The space occupied by Grand Gorge has been where it is today for a very long time. It’s a spot; it has a longitude and latitude that has been there for four and a half billion years. This spot has been here all of that time and it has, of course, changed a lot. What was it like here a million years ago? How about a hundred million? Well, it is up to geologists to figure out what happened during all of that time.
Let’s see what we can learn about Grand Gorge. If you drive in from the north you will pass a Firestone agency. Go another half mile and you see an outcropping of stratified rock on the right (west) side of the highway. That begins our journey into the past. Take a good look at our photo; the strata of the upper half of the outcrop are all inclined to the left. We believe we are looking at the sediments of an ancient stream channel. The bedding dips leftward, towards the deepest part of the stream.
If you park and get out. You can walk up to those strata and touch them. You are literally standing in the flow of that river. Perhaps you can even feel the river currents coming from behind you! River channel deposits are common throughout the Catskills. But, what an experience it is to recognize one. This is a petrified river!
If you scan downwards you will discover a few feet of poorly stratified, brick red rock at the bottom of the outcrop. The color is a giveaway; it is the color of many modern tropical soils. We are looking at petrified soils that once lay along the banks of our petrified river. If you visit the modern lands of the Amazon or Congo basins, you will see similar soils.
What about the strata in the middle? They are flat lying strata, lying above the soils and below the river channel. We really are not sure how they formed. Sometimes a scientist just has to guess, and we are guessing that these strata formed as the deposits of a river levee, sediments on the bank of the old river.
So, we stopped along the side of the road and looked at some ancient rocks.
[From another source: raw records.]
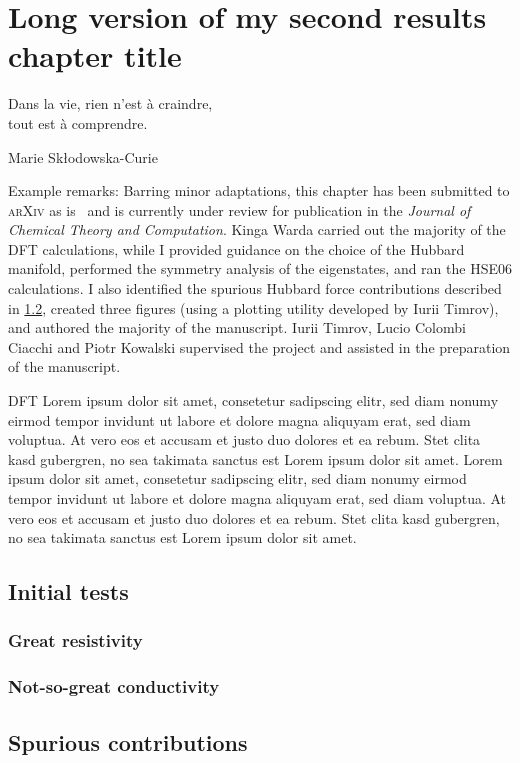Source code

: \chapter[My second results chapter]{Long version of my second results chapter title}
    \label{cha:second-results}

\epigraph{%
    Dans la vie, rien n'est à craindre,\\ tout est à comprendre.\footnotemark}
    {Marie Skłodowska-Curie}


\begin{remarks}
    Example remarks: Barring minor adaptations, this chapter has been submitted to \textsc{arXiv} as is~ and is currently under review for publication in the \textit{Journal of Chemical Theory and Computation}.
    Kinga Warda carried out the majority of the \ac{DFT} calculations, while I provided guidance on the choice of the Hubbard manifold, performed the symmetry analysis of the eigenstates, and ran the HSE06 calculations. 
    I also identified the spurious Hubbard force contributions described in \cref{sec:second-spurious}, created three figures (using a plotting utility developed by Iurii Timrov), and authored the majority of the manuscript. 
    Iurii Timrov, Lucio Colombi Ciacchi and Piotr Kowalski supervised the project and assisted in the preparation of the manuscript.
\end{remarks}

%
\noindent \Ac{DFT} Lorem ipsum dolor sit amet, consetetur sadipscing elitr, sed diam nonumy eirmod tempor invidunt ut labore et dolore magna aliquyam erat, sed diam voluptua.
    At vero eos et accusam et justo duo dolores et ea rebum.
    Stet clita kasd gubergren, no sea takimata sanctus est Lorem ipsum dolor sit amet.
    Lorem ipsum dolor sit amet, consetetur sadipscing elitr, sed diam nonumy eirmod tempor invidunt ut labore et dolore magna aliquyam erat, sed diam voluptua.
    At vero eos et accusam et justo duo dolores et ea rebum.
    Stet clita kasd gubergren, no sea takimata sanctus est Lorem ipsum dolor sit amet. \medskip


\section{Initial tests}
    \label{sec:second-tests}
    \subsection{Great resistivity}
        \label{subsec:second-resistivity}
    \subsection{Not-so-great conductivity}
        \label{subsec:second-conductivity}

\section{Spurious contributions}
    \label{sec:second-spurious}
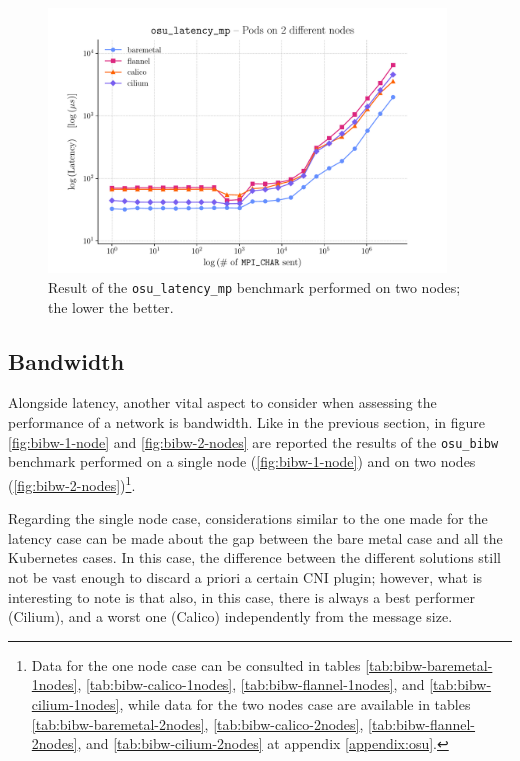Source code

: \begin{figure}
  \centering
  \includegraphics[width=0.94\textwidth]{img/chpt3/latency_mp-2-nodes}
  \caption{Result of the \texttt{osu\_latency\_mp} benchmark performed on two
    nodes; the lower the better.}
  \label{fig:latency-mp-2-nodes}
\end{figure}

\clearpage

\subsection{Bandwidth}\label{subsec:results-bandwidth}

Alongside latency, another vital aspect to consider when assessing the
performance of a network is bandwidth.
Like in the previous section, in figure \ref{fig:bibw-1-node} and
\ref{fig:bibw-2-nodes} are reported the results of the \texttt{osu\_bibw}
benchmark performed on a single node (\ref{fig:bibw-1-node}) and on two nodes
(\ref{fig:bibw-2-nodes})\footnote{
  Data for the one node case can be consulted in
  tables \ref{tab:bibw-baremetal-1nodes}, \ref{tab:bibw-calico-1nodes},
  \ref{tab:bibw-flannel-1nodes}, and \ref{tab:bibw-cilium-1nodes}, while data
  for the two nodes case are available in tables
  \ref{tab:bibw-baremetal-2nodes}, \ref{tab:bibw-calico-2nodes},
  \ref{tab:bibw-flannel-2nodes}, and \ref{tab:bibw-cilium-2nodes} at appendix
  \ref{appendix:osu}.
}.

Regarding the single node case, considerations similar to the one made for the
latency case can be made about the gap between the bare metal case and all the
Kubernetes cases.
In this case, the difference between the different solutions still not be vast
enough to discard a priori a certain CNI plugin; however, what is interesting to
note is that also, in this case, there is always a best performer (Cilium), and
a worst one (Calico) independently from the message size.


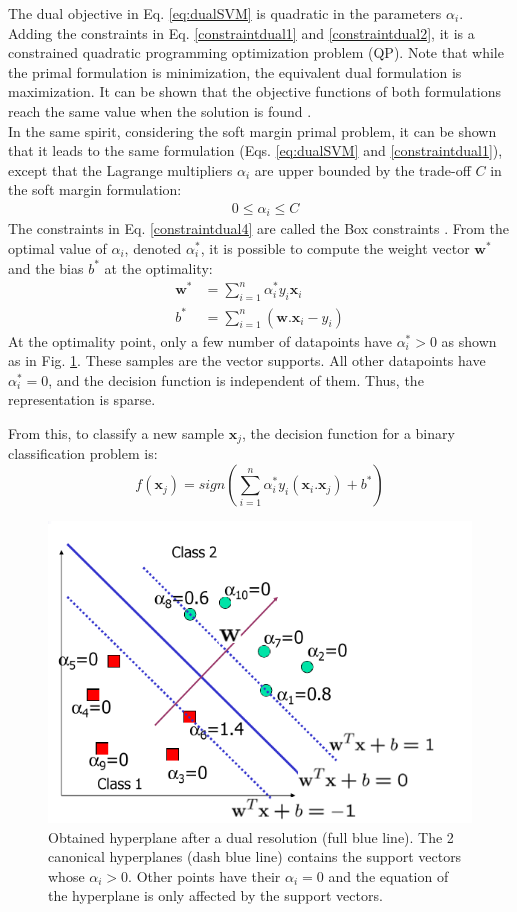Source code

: \noindent The dual objective in Eq. \ref{eq:dualSVM} is quadratic in the parameters $\alpha_i$. Adding the constraints in Eq. \ref{constraintdual1} and \ref{constraintdual2}, it is a constrained quadratic programming optimization problem (QP). Note that while the primal formulation is minimization, the equivalent dual formulation is maximization. It can be shown that the objective functions of both formulations reach the same value when the solution is found \cite{Campbell2011}. \\
In the same spirit, considering the soft margin primal problem, it can be shown that it leads to the same formulation \cite{Campbell2011} (Eqs. \ref{eq:dualSVM} and \ref{constraintdual1}), except that 
the Lagrange multipliers $\alpha_i$ are upper bounded by the trade-off $C$ in the soft margin formulation:
\begin{align}
	& 0 \leq \alpha_i \leq C  \label{constraintdual4}
\end{align}
The constraints in Eq. \ref{constraintdual4} are called the Box constraints \cite{Campbell2011}. From the optimal value of $\alpha_i$, denoted $\alpha_i^*$, it is possible to compute the weight vector $\textbf{w}^*$ and the bias $b^*$ at the optimality:
\begin{align}
	\textbf{w}^* & = \sum\limits_{i=1}^{n}\alpha_i^* y_i \textbf{x}_i \\
	b^* & = \sum\limits_{i=1}^{n} (\textbf{w}.\textbf{x}_i - y_i)
\end{align}
At the optimality point, only a few number of datapoints have $\alpha_i^* > 0$ as shown as in Fig. \ref{fig:SVM_SV}. These samples are the vector supports. All other datapoints have $\alpha_i^*=0$, and the decision function is independent of them. Thus, the representation is sparse. 

\noindent From this, to classify a new sample $\textbf{x}_j$, the decision function for a binary classification problem is:
\begin{equation}
	f(\textbf{x}_j) = sign(\sum\limits_{i=1}^{n} \alpha_i^*y_i(\textbf{x}_i.\textbf{x}_j) + b^*) \label{decisionDual}
\end{equation} 

\begin{figure}[h!]
\centering
\includegraphics[width=0.6\linewidth]{images/SVM_SV}
\caption{Obtained hyperplane after a dual resolution (full blue line). The 2 canonical hyperplanes (dash blue line) contains the support vectors whose $\alpha_i > 0$. Other points have their $\alpha_i = 0$ and the equation of the hyperplane is only affected by the support vectors.}
\label{fig:SVM_SV}
\end{figure}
We found a mix of river and floodplain deposits; we think we are looking at an ancient delta – it’s called Catskill Delta, and we talked of it recently in our column.
But how old is all this? We did not find any fossils but others have. They all belong to a time called the Devonian time period. The makes these strata approximately 350 to 375 million years old.
We have traveled to Grand Gorge as it was during the Devonian, We traveled to an ancient tropical delta. We traveled through time.